Dans sa déclaration, le FDR dénonce une situation « illégale et illégitime », soulignant que les dispositions légales ne permettent pas à un membre du gouvernement élu député de conserver son mandat parlementaire sans démissionner préalable de ses fonctions ministérielles. Cette position s’appuie sur l’article LO172 du Code électoral, qui stipule qu’un ministre élu perd son siège s’il ne quitte pas le gouvernement sous huit jours.
Une mobilisation politique sans précédent
La coalition d’opposition se félicite du soutien apporté par plusieurs formations politiques et mouvements citoyens. Ensemble, ils qualifient ce retour à l’Assemblée de « coup d’État parlementaire » et ont saisi le Conseil constitutionnel pour faire valoir leurs arguments. Leur objectif ? Faire annuler cette décision jugée anticonstitutionnelle.

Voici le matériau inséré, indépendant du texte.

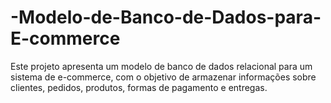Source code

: # -Modelo-de-Banco-de-Dados-para-E-commerce
Este projeto apresenta um modelo de banco de dados relacional para um sistema de e-commerce, com o objetivo de armazenar informações sobre clientes, pedidos, produtos, formas de pagamento e entregas.
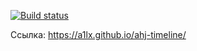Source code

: [![Build status](https://ci.appveyor.com/api/projects/status/tgurt2p7fu9ogeaa?svg=true)](https://ci.appveyor.com/project/A1lx/ahj-timeline)

Ссылка: https://a1lx.github.io/ahj-timeline/
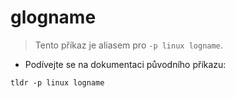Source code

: # glogname

> Tento příkaz je aliasem pro `-p linux logname`.

- Podívejte se na dokumentaci původního příkazu:

`tldr -p linux logname`
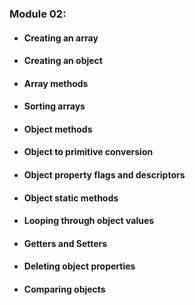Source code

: ### Module 02:
- #### Creating an array
- #### Creating an object
- #### Array methods
- #### Sorting arrays
- #### Object methods
- #### Object to primitive conversion
- #### Object property flags and descriptors
- #### Object static methods
- #### Looping through object values
- #### Getters and Setters
- #### Deleting object properties
- #### Comparing objects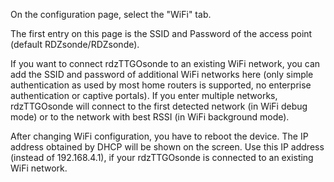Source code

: 
On the configuration page, select the "WiFi" tab.

The first entry on this page is the SSID and Password of the access point (default RDZsonde/RDZsonde).

If you want to connect rdzTTGOsonde to an existing WiFi network, you can add the SSID and password of additional WiFi networks here (only simple authentication as used by most home routers is supported, no enterprise authentication or captive portals). If you enter multiple networks, rdzTTGOsonde will connect to the first detected network (in WiFi debug mode) or to the network with best RSSI (in WiFi background mode).

After changing WiFi configuration, you have to reboot the device. The IP address obtained by DHCP will be shown on the screen. Use this IP address (instead of 192.168.4.1), if your rdzTTGOsonde is connected to an existing WiFi network.
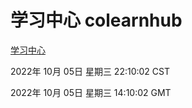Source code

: # 学习中心 colearnhub
[学习中心](http://27.19.32.34:56308/colearnhub/)

2022年 10月 05日 星期三 22:10:02 CST

2022年 10月 05日 星期三 14:10:02 GMT
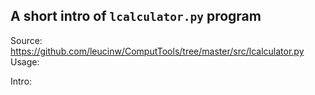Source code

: ## A short intro of `lcalculator.py` program
Source: https://github.com/leucinw/ComputTools/tree/master/src/lcalculator.py
Usage:


Intro:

Le FDR va plus loin en affirmant que les modifications récentes du règlement intérieur de l’Assemblée nationale ne peuvent primer sur les principes constitutionnels et législatifs. Pour la coalition, la procédure ayant permis le retour d’Ousmane Sonko viole à la fois la Constitution, le Code électoral et le règlement intérieur de l’institution.
En réponse à cette situation, le FDR appelle à une mobilisation générale des forces vives de la nation. Selon ses termes, il est impératif de « défendre le respect absolu de la Constitution, des lois et des institutions républicaines ». La coalition exige que soit rapporté « l’acte illégal de l’Assemblée » et que le Premier ministre soit retiré de l’hémicycle sans délai.
Cette prise de position s’inscrit dans un contexte juridique et politique particulièrement tendu au Sénégal, où le débat sur le statut parlementaire d’Ousmane Sonko continue d’alimenter les passions et les divisions au sein de la classe politique.